Interventions in High Cross-Flow / Auto Gas Lift Well in Chirag Field, Caspian Region

Abstract

This paper presents the intervention activities performed under high crossflow conditions in Chirag Auto Gas Lift (In-situ GL/Natural GL) completion design where crossflow between the reservoir zones posed a major challenge. Auto Gas Lift design was installed on a few selected wells of the Chirag field due to a lack of conventional gas-lift equipment, compressors, and pipelines. When Auto gas lift wells are shut in, crossflow occurs between the high-pressure gas-bearing zone used to lift the oil and the lower- pressured oil-bearing reservoir zone.
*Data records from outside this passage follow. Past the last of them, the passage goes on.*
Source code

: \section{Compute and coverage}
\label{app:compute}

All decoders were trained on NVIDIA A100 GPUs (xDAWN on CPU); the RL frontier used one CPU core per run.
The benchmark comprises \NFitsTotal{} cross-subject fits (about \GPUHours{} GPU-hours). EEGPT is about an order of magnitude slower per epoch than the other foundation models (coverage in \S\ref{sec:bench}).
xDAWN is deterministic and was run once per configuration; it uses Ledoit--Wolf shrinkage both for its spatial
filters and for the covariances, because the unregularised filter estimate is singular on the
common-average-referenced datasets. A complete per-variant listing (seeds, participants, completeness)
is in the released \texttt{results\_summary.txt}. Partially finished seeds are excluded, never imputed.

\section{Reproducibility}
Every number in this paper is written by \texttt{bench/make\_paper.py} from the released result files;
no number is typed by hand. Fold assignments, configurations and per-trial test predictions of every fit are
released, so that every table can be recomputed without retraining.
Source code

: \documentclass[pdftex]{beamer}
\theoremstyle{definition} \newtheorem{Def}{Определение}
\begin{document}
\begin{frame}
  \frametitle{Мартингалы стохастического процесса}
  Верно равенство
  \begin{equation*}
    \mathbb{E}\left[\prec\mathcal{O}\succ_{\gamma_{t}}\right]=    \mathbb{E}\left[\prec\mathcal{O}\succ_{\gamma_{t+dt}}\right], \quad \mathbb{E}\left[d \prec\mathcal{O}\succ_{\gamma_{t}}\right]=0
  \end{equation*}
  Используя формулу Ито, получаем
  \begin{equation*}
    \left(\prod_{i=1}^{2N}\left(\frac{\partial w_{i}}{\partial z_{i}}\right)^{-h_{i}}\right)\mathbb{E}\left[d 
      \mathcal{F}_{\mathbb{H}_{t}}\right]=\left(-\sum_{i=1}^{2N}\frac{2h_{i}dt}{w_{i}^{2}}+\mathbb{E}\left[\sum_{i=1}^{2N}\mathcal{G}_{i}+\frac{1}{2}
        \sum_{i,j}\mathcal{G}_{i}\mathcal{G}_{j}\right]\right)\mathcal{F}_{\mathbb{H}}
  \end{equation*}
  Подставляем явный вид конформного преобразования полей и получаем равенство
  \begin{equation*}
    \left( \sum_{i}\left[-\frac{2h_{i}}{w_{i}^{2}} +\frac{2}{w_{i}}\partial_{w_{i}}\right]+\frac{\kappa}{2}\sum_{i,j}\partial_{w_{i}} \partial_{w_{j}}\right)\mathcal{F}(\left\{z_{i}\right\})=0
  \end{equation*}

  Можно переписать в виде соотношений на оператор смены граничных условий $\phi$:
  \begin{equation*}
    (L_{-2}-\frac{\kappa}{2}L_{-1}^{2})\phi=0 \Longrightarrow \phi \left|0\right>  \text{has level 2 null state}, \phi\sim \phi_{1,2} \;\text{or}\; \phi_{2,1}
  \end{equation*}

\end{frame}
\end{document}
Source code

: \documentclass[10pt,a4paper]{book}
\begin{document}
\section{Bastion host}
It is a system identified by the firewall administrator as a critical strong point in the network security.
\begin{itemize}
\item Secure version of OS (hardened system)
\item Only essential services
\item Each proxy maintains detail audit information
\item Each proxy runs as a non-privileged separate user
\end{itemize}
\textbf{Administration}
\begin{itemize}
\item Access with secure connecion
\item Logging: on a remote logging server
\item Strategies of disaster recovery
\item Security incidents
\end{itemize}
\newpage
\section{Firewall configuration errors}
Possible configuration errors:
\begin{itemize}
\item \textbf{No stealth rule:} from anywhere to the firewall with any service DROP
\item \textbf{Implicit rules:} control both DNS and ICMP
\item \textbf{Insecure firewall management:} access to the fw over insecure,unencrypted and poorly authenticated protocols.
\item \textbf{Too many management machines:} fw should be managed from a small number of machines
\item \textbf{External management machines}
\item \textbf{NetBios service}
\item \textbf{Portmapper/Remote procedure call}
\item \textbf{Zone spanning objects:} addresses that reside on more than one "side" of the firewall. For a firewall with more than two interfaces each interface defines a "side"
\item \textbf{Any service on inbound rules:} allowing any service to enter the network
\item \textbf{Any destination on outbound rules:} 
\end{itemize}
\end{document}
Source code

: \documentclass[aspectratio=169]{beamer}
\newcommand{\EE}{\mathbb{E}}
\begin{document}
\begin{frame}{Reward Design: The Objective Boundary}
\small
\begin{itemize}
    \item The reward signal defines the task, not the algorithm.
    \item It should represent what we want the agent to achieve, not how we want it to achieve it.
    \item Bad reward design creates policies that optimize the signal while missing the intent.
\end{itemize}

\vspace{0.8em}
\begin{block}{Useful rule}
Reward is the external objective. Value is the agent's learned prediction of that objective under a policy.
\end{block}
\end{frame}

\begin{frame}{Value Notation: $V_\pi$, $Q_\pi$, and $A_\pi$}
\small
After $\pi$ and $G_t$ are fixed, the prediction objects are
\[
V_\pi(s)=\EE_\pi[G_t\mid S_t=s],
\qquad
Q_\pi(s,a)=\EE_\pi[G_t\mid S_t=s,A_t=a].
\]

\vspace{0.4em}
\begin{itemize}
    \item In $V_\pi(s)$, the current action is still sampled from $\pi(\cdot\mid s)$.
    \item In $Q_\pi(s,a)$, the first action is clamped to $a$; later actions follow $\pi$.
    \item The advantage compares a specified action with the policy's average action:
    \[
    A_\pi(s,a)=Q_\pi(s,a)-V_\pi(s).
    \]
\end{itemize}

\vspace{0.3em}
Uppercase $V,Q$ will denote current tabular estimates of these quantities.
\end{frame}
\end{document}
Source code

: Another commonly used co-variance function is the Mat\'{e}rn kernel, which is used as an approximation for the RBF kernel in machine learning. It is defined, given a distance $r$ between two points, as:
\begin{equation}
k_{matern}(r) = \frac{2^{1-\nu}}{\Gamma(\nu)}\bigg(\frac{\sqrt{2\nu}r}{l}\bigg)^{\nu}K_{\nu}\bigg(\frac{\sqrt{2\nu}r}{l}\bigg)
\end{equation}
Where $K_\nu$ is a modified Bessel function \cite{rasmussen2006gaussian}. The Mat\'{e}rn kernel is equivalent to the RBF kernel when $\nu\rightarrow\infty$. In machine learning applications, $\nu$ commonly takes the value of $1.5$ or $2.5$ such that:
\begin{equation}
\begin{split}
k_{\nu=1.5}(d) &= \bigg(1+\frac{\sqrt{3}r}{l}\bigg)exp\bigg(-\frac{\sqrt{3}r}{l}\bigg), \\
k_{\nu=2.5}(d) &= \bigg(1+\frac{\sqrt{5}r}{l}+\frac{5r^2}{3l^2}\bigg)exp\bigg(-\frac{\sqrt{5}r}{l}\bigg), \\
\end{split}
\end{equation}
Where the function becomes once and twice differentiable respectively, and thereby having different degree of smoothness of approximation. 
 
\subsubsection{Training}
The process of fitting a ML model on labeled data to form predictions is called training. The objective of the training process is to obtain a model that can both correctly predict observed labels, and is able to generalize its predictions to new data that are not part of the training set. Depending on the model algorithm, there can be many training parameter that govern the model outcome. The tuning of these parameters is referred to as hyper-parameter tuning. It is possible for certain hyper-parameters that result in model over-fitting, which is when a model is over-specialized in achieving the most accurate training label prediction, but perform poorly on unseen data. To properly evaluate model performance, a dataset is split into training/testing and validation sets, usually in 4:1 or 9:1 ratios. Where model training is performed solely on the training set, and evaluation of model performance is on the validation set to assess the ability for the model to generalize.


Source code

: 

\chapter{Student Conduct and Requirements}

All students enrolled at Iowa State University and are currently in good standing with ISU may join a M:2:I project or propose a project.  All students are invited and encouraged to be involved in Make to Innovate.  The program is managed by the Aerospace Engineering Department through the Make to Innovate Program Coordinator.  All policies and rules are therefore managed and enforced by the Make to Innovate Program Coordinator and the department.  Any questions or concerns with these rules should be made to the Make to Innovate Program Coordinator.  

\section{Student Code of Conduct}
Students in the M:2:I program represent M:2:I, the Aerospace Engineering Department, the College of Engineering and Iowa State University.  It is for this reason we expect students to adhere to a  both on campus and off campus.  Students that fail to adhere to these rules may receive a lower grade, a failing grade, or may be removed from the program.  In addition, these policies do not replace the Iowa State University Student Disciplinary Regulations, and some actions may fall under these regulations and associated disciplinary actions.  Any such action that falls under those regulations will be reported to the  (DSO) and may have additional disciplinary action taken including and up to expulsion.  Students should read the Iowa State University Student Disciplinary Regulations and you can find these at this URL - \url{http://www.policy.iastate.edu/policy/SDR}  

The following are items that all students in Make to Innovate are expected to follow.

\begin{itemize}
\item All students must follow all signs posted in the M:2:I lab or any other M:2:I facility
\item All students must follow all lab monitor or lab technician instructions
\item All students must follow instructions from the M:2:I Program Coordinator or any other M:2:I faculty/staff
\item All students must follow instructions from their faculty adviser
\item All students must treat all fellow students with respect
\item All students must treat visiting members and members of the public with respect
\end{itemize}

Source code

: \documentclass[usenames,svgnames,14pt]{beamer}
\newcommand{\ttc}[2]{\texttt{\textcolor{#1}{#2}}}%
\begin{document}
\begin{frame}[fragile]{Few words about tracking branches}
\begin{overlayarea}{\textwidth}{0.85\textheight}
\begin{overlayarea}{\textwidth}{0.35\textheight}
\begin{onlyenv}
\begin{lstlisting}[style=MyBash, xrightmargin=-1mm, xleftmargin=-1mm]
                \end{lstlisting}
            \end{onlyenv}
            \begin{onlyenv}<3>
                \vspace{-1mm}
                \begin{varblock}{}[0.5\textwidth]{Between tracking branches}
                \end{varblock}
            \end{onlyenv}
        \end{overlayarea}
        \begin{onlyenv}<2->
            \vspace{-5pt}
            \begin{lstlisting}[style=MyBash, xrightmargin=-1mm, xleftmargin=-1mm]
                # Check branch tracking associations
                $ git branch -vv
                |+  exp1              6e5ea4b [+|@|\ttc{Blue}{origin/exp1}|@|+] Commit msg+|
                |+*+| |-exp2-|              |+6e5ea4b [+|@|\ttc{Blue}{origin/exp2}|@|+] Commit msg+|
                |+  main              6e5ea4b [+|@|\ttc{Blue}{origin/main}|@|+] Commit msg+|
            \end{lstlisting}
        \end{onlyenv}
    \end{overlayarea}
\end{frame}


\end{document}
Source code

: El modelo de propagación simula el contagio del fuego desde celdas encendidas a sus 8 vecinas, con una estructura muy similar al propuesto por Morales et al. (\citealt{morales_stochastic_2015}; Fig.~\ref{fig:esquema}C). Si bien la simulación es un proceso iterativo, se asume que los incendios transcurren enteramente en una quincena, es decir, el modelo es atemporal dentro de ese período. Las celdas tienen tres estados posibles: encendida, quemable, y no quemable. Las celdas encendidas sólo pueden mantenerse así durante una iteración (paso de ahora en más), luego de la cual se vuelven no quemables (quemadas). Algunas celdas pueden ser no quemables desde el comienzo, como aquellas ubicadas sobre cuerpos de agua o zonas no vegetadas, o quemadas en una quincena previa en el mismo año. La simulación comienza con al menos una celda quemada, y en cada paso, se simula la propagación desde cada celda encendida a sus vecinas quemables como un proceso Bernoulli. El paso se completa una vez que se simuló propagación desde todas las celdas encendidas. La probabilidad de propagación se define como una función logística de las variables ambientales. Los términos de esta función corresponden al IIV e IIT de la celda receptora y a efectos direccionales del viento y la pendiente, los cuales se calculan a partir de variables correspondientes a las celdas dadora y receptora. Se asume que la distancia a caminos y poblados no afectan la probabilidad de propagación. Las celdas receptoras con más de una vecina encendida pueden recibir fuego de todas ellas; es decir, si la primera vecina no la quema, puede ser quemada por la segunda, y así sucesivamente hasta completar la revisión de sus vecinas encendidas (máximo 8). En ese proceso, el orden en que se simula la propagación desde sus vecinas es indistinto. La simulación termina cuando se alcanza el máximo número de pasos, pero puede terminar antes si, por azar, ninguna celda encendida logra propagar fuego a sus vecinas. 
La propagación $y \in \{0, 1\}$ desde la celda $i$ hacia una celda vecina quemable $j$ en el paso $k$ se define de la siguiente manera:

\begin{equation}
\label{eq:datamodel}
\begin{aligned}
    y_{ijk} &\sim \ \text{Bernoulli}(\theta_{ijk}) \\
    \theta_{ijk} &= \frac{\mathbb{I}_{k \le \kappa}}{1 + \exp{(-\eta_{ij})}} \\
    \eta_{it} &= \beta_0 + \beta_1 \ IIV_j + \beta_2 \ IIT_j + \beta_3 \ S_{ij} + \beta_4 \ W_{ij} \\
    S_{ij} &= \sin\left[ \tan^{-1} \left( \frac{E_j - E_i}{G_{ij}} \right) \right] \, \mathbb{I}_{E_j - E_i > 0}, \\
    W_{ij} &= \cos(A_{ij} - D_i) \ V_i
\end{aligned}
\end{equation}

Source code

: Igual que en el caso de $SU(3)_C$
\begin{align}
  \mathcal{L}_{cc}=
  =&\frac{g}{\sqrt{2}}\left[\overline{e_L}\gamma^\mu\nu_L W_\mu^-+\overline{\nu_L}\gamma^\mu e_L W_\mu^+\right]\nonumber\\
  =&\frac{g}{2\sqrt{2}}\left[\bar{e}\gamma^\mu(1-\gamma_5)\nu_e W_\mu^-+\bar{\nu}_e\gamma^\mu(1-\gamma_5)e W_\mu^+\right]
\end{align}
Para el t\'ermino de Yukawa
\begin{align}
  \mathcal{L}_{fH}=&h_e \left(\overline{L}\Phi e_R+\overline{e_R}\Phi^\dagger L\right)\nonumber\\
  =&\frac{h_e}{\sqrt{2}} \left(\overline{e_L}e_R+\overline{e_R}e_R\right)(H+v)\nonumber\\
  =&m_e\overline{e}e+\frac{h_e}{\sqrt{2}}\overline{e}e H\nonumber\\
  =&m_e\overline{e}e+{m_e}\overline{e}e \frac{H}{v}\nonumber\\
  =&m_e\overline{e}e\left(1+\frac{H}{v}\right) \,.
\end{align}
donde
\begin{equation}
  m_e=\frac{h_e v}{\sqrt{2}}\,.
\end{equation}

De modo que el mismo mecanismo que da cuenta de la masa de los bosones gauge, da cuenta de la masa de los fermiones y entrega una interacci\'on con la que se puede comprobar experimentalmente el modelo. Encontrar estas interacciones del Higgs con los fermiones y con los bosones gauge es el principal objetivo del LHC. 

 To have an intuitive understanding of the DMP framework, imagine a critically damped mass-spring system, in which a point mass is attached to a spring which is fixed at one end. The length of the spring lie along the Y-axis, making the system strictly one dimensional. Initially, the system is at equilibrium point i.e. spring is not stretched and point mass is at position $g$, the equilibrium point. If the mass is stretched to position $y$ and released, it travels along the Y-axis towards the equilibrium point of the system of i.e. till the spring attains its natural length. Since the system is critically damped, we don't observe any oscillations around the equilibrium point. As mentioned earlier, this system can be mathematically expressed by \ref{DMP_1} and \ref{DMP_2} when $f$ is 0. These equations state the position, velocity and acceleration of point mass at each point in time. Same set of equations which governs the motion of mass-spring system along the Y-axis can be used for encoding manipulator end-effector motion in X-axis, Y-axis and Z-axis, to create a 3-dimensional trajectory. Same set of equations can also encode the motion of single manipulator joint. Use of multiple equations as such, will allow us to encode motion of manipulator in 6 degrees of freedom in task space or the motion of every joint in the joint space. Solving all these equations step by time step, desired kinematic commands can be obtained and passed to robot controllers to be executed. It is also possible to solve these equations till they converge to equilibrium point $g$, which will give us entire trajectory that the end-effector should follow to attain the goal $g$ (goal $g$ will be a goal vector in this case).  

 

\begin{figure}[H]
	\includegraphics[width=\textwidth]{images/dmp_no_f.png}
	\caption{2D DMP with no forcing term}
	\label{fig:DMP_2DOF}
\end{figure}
The amount of crossflow is controlled by installing a choke (gas lift valve) across the gas bearing zone. On well A completed in August 2020, an oversize Gas Lift Valve was installed which created suboptimal flowing conditions, production deferrals and severe crossflow during shut-in. An intervention activity was carried out to replace the oversized valve in this severe crossflow condition. Installation of a plug was necessary to stop the cross-flow during the valve change-out operation but proved to be very challenging because the force from the crossflow - a rushing mixture of gas/sand - would be pushing against the cross-sectional area of any tool that is to be RIH. This paper describes the multiple options that can be worked out via modelling to define the optimal approach for successful intervention operations in high crossflow environments. The rate of cross-flow in the well can limit well intervention options. Due to piston force created by cross- flow, conventional methods of reservoir isolation are not always feasible, hence deployment method needs to be thoroughly analyzed during job planning. Several ways of reservoir isolation methods – utilizing slickline or e-line methodology have been cross-checked through rigorous modelling and collaboration with the contractors. This modelling revealed that well A crossflow conditions exceeded the safe operating limits of the Slickline wire and would introduce significant damages to the e-line wire due to the build-up piston force on the plug as it expands. After a few iterations, the optimized solution was identified as having an anchor that would be set before the plug and allow the passage of the gas flow through it. This intervention activity was carried out successfully on Well A as a result of the mutual efforts of all partners. The article also discusses the option of killing the well as a last resort to proceed with a required intervention job.